[Opening Data provided section]

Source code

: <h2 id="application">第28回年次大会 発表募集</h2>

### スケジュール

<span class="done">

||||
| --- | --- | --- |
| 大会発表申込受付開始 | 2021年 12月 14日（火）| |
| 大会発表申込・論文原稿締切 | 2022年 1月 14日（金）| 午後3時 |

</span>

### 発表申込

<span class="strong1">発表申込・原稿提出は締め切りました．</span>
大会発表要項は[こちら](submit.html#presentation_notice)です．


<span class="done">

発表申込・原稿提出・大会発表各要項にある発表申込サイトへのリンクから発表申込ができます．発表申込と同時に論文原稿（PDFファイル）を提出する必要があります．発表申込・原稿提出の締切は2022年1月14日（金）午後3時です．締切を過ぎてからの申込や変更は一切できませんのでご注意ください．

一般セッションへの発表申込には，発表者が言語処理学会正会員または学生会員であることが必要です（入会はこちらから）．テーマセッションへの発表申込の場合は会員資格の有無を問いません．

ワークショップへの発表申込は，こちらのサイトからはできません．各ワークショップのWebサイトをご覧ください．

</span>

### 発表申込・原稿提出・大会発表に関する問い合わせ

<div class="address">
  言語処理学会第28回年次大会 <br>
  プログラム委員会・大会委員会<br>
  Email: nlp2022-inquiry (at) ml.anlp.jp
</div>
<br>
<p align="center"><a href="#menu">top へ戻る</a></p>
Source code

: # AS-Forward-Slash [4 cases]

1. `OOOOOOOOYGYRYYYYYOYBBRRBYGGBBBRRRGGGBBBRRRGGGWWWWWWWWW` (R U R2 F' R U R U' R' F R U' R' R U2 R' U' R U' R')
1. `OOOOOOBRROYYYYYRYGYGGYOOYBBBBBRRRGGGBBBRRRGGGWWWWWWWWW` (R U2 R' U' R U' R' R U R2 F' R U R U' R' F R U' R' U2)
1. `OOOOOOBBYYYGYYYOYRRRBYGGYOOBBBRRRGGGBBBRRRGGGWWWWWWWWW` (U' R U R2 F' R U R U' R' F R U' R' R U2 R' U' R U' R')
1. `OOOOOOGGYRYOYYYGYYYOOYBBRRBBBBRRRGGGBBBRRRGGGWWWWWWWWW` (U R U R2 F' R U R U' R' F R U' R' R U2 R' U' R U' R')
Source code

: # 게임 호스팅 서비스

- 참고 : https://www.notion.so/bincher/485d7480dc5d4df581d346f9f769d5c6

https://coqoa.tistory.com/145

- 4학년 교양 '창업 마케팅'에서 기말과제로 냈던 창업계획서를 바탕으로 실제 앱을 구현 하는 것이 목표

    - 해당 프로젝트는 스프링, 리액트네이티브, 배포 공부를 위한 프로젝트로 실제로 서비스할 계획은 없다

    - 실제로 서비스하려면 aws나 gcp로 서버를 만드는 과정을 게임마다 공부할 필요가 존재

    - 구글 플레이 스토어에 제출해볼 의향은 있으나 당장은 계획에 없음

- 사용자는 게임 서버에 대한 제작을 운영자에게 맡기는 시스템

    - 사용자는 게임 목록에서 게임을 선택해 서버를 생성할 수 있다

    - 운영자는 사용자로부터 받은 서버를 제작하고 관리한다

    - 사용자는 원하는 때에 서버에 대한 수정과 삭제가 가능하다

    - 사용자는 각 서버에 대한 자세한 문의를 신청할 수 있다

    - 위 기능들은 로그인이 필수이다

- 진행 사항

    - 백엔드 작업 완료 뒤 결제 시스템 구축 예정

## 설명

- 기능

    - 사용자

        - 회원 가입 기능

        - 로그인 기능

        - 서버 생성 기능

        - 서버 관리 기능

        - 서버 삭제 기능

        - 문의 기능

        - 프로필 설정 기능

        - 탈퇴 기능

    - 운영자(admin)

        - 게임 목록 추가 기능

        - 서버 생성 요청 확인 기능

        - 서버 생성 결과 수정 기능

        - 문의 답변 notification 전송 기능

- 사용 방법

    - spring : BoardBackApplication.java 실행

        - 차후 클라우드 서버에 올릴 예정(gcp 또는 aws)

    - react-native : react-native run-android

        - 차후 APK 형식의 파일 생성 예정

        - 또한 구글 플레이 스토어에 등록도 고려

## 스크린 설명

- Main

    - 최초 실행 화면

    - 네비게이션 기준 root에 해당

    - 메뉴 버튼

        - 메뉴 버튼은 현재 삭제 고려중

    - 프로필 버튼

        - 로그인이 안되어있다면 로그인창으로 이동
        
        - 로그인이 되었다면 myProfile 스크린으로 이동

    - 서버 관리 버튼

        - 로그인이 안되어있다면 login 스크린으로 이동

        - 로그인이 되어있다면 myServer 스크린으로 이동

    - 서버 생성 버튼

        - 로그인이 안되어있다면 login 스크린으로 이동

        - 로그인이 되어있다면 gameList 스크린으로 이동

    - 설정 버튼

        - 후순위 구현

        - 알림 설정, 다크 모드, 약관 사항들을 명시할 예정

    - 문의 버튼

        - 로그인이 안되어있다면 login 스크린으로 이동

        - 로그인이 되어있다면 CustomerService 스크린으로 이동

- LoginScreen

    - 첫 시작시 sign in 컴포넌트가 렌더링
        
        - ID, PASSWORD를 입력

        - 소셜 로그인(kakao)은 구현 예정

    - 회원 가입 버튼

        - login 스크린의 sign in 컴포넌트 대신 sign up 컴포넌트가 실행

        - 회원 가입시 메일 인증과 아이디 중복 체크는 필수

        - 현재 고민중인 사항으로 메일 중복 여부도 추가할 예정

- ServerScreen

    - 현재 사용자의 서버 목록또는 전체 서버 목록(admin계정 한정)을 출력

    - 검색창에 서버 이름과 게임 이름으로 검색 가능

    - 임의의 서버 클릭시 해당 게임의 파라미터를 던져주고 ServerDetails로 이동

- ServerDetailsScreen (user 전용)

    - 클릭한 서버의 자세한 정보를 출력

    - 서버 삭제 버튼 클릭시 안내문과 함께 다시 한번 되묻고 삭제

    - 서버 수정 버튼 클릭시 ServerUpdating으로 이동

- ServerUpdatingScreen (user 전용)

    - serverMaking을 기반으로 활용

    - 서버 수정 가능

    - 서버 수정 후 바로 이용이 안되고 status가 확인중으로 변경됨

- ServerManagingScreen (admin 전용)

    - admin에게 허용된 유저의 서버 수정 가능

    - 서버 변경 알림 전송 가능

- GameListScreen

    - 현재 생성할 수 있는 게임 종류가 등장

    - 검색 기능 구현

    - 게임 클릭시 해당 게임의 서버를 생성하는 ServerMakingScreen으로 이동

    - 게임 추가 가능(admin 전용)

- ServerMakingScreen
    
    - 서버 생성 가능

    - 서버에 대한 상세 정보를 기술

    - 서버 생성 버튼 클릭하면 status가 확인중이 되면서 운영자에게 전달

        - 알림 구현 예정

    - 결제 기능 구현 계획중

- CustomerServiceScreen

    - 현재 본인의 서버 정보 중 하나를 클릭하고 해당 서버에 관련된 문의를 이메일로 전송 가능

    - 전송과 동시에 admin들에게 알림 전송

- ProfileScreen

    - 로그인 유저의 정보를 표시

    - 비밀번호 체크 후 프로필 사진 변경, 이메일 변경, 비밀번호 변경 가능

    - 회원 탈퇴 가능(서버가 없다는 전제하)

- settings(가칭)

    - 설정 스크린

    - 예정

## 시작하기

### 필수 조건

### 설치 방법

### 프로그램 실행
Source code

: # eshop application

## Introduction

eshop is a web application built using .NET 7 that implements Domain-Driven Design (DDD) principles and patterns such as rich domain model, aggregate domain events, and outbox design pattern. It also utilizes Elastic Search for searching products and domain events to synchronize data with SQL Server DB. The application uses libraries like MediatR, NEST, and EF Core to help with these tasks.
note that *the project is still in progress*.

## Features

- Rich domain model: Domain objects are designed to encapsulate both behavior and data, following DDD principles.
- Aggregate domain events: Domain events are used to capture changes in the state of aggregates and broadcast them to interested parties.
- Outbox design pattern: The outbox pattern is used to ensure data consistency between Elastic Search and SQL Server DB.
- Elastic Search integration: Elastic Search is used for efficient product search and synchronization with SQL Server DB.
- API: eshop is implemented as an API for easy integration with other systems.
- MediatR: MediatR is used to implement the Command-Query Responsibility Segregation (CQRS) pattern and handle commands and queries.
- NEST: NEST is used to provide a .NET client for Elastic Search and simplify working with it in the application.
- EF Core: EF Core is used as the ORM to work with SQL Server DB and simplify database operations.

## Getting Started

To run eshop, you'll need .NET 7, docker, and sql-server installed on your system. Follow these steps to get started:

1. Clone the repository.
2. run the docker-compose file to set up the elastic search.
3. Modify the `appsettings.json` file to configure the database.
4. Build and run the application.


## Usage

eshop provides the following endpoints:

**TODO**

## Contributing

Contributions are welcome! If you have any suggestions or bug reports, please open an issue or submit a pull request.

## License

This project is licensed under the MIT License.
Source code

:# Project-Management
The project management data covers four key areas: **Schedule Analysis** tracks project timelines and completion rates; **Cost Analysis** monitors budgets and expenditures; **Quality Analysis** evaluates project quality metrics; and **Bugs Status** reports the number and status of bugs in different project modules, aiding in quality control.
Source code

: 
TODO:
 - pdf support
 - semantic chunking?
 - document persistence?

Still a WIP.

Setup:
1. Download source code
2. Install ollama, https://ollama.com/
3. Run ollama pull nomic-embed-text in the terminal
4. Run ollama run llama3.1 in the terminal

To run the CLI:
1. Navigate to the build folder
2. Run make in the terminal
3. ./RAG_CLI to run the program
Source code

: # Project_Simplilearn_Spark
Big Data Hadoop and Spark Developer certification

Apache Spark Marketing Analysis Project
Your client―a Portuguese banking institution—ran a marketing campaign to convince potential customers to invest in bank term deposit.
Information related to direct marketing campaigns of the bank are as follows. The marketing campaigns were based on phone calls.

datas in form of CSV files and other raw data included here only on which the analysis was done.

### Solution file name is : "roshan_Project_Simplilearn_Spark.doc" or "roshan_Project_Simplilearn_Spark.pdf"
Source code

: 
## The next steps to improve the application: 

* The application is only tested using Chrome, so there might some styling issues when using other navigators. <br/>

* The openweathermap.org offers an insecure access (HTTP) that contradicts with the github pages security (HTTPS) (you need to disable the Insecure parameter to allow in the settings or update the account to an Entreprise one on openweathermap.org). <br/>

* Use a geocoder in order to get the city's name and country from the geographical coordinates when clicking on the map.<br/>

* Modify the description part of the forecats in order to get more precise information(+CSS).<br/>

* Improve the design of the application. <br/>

[Closing Data provided section]

Exercise goal – Please output the lines of the listing above that fall in the stretch from the one with "## Introduction" through the one with "## Features", exactly and only those.

Your solution –
## Introduction

eshop is a web application built using .NET 7 that implements Domain-Driven Design (DDD) principles and patterns such as rich domain model, aggregate domain events, and outbox design pattern. It also utilizes Elastic Search for searching products and domain events to synchronize data with SQL Server DB. The application uses libraries like MediatR, NEST, and EF Core to help with these tasks.
note that *the project is still in progress*.

## Features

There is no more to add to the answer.